TASK DIRECTIONS:
Whenever a line in the listing contains "Then", copy that line.

PROVIDED INFORMATION:
◆ ◆ ◆ ◆ ◆ ◆ ◆

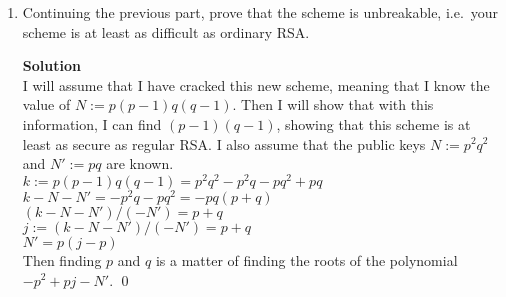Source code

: \documentclass[11pt]{article}
\newenvironment{Parts}{\begin{enumerate}[label=(\alph*)]}{\end{enumerate}}
\newcommand*{\Part}{\item}
\begin{document}
\begin{Parts}
  \Part Continuing the previous part, prove that the scheme is unbreakable, i.e.\ your scheme is at least as difficult as ordinary RSA.
\begin{mdframed} \textbf{Solution} \\
I will assume that I have cracked this new scheme, meaning that I know the value of $N:=p(p-1)q(q-1)$. Then I will show that with this information, I can find $(p-1)(q-1)$, showing that this scheme is at least as secure as regular RSA. I also assume that the public keys $N := p^2q^2$ and $N':=pq$ are known. \\
$k:=p(p-1)q(q-1)=p^2q^2-p^2q-pq^2+pq$ \\
$k-N-N'=-p^2q-pq^2=-pq(p+q)$ \\
$(k-N-N')/(-N')=p+q$ \\
$j:=(k-N-N')/(-N')=p+q$ \\
$N'=p(j-p)$ \\
Then finding $p$ and $q$ is a matter of finding the roots of the polynomial $-p^2+pj-N'$. \qed
\end{mdframed}

\end{Parts}
\end{document}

◆ ◆ ◆ ◆ ◆ ◆ ◆

TASK OUTPUT:
I will assume that I have cracked this new scheme, meaning that I know the value of $N:=p(p-1)q(q-1)$. Then I will show that with this information, I can find $(p-1)(q-1)$, showing that this scheme is at least as secure as regular RSA. I also assume that the public keys $N := p^2q^2$ and $N':=pq$ are known. \\
Then finding $p$ and $q$ is a matter of finding the roots of the polynomial $-p^2+pj-N'$. \qed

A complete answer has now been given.